As all campaigns would be transparent, people would know when a candidate was reaching his or her funding cap, and therefore they could stop donating in time for the candidate not to have to deal with refunding a lot of money.
- Limit campaign activities to a defined campaign period
Currently, our elected officials are campaigning year-round. They’re thinking about re-election at all times, seeking out more and more campaign money, concentrating more on keeping their jobs than on taking care of their work. Capping campaign funding solves half of that problem. The other half would be solved by prohibiting any election activity outside of a defined election time.
Our presidential election process is the best example of how long and exhausting an election process can get. By the time voters head to the polls (or not), they’re already tired of the election.

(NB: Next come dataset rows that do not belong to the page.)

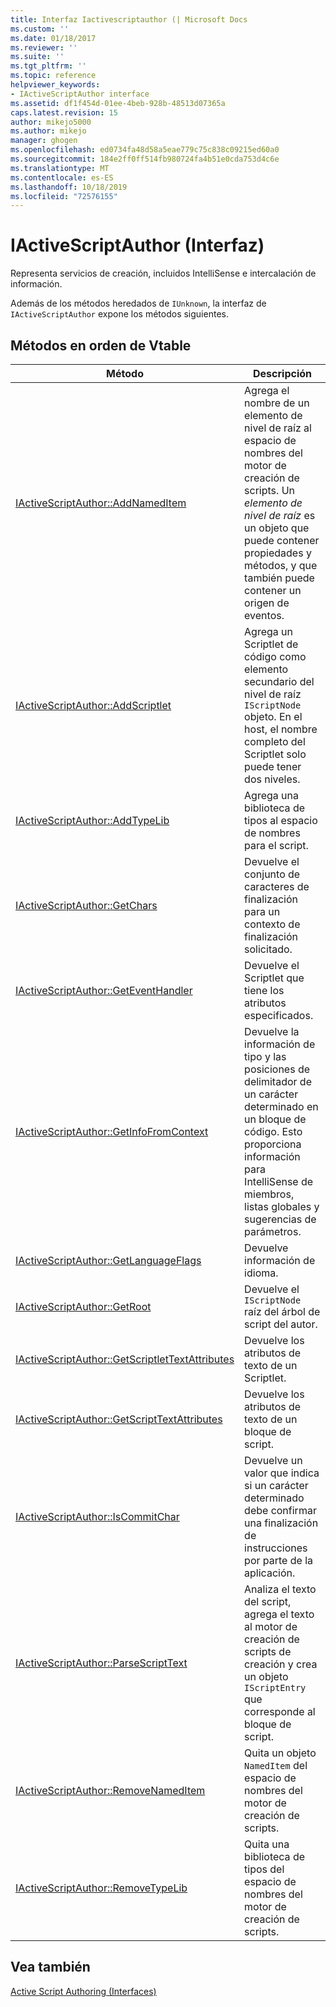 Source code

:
 ```yaml
---
title: Interfaz Iactivescriptauthor (| Microsoft Docs
ms.custom: ''
ms.date: 01/18/2017
ms.reviewer: ''
ms.suite: ''
ms.tgt_pltfrm: ''
ms.topic: reference
helpviewer_keywords:
- IActiveScriptAuthor interface
ms.assetid: df1f454d-01ee-4beb-928b-48513d07365a
caps.latest.revision: 15
author: mikejo5000
ms.author: mikejo
manager: ghogen
ms.openlocfilehash: ed0734fa48d58a5eae779c75c838c09215ed60a0
ms.sourcegitcommit: 184e2ff0ff514fb980724fa4b51e0cda753d4c6e
ms.translationtype: MT
ms.contentlocale: es-ES
ms.lasthandoff: 10/18/2019
ms.locfileid: "72576155"
---
```

# <a name="iactivescriptauthor-interface"></a>IActiveScriptAuthor (Interfaz)
Representa servicios de creación, incluidos IntelliSense e intercalación de información.  
  
 Además de los métodos heredados de `IUnknown`, la interfaz de `IActiveScriptAuthor` expone los métodos siguientes.  
  
## <a name="methods-in-vtable-order"></a>Métodos en orden de Vtable  
  
|Método|Descripción|  
|------------|-----------------|  
|[IActiveScriptAuthor::AddNamedItem](../../winscript/reference/iactivescriptauthor-addnameditem.md)|Agrega el nombre de un elemento de nivel de raíz al espacio de nombres del motor de creación de scripts. Un *elemento de nivel de raíz* es un objeto que puede contener propiedades y métodos, y que también puede contener un origen de eventos.|  
|[IActiveScriptAuthor::AddScriptlet](../../winscript/reference/iactivescriptauthor-addscriptlet.md)|Agrega un Scriptlet de código como elemento secundario del nivel de raíz `IScriptNode` objeto. En el host, el nombre completo del Scriptlet solo puede tener dos niveles.|  
|[IActiveScriptAuthor::AddTypeLib](../../winscript/reference/iactivescriptauthor-addtypelib.md)|Agrega una biblioteca de tipos al espacio de nombres para el script.|  
|[IActiveScriptAuthor::GetChars](../../winscript/reference/iactivescriptauthor-getchars.md)|Devuelve el conjunto de caracteres de finalización para un contexto de finalización solicitado.|  
|[IActiveScriptAuthor::GetEventHandler](../../winscript/reference/iactivescriptauthor-geteventhandler.md)|Devuelve el Scriptlet que tiene los atributos especificados.|  
|[IActiveScriptAuthor::GetInfoFromContext](../../winscript/reference/iactivescriptauthor-getinfofromcontext.md)|Devuelve la información de tipo y las posiciones de delimitador de un carácter determinado en un bloque de código. Esto proporciona información para IntelliSense de miembros, listas globales y sugerencias de parámetros.|  
|[IActiveScriptAuthor::GetLanguageFlags](../../winscript/reference/iactivescriptauthor-getlanguageflags.md)|Devuelve información de idioma.|  
|[IActiveScriptAuthor::GetRoot](../../winscript/reference/iactivescriptauthor-getroot.md)|Devuelve el `IScriptNode` raíz del árbol de script del autor.|  
|[IActiveScriptAuthor::GetScriptletTextAttributes](../../winscript/reference/iactivescriptauthor-getscriptlettextattributes.md)|Devuelve los atributos de texto de un Scriptlet.|  
|[IActiveScriptAuthor::GetScriptTextAttributes](../../winscript/reference/iactivescriptauthor-getscripttextattributes.md)|Devuelve los atributos de texto de un bloque de script.|  
|[IActiveScriptAuthor::IsCommitChar](../../winscript/reference/iactivescriptauthor-iscommitchar.md)|Devuelve un valor que indica si un carácter determinado debe confirmar una finalización de instrucciones por parte de la aplicación.|  
|[IActiveScriptAuthor::ParseScriptText](../../winscript/reference/iactivescriptauthor-parsescripttext.md)|Analiza el texto del script, agrega el texto al motor de creación de scripts de creación y crea un objeto `IScriptEntry` que corresponde al bloque de script.|  
|[IActiveScriptAuthor::RemoveNamedItem](../../winscript/reference/iactivescriptauthor-removenameditem.md)|Quita un objeto `NamedItem` del espacio de nombres del motor de creación de scripts.|  
|[IActiveScriptAuthor::RemoveTypeLib](../../winscript/reference/iactivescriptauthor-removetypelib.md)|Quita una biblioteca de tipos del espacio de nombres del motor de creación de scripts.|  
  
## <a name="see-also"></a>Vea también  
 [Active Script Authoring (Interfaces)](../../winscript/reference/active-script-authoring-interfaces.md)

They may have tuned it all out. They may simply vote along party lines. They may be frustrated over the political grandstanding and wondering where, exactly, the candidates really stand.
Setting a short, defined period for campaigning, and prohibiting candidates from participating in any campaign-related activities outside of that period–fundraising, answering interview questions about elections, sending out campaign fliers and such–would eliminate campaign fatigue and also force candidates to get down to the meat of matters rather than switching up their “stances” based on opinion polls. Put some teeth in this one: any candidate found to be engaged in any campaign activity outside of the campaign period should be ineligible to run in the next election.
This doesn’t mean that candidates wouldn’t be able to discuss issues. It’s imperative that they be able to do that. But they should do so in a way that makes it obvious their goal is to help the country, not their own agendas. This would probably be the hardest thing to enforce, so I would recommend against trying. (These are politicians, after all.) Only overt campaign activities would result in an election ban.
There should also be some sort of punishment for any media organization that tries to trap a candidate into answering a question that would make him or her ineligible. Maybe a severe fine.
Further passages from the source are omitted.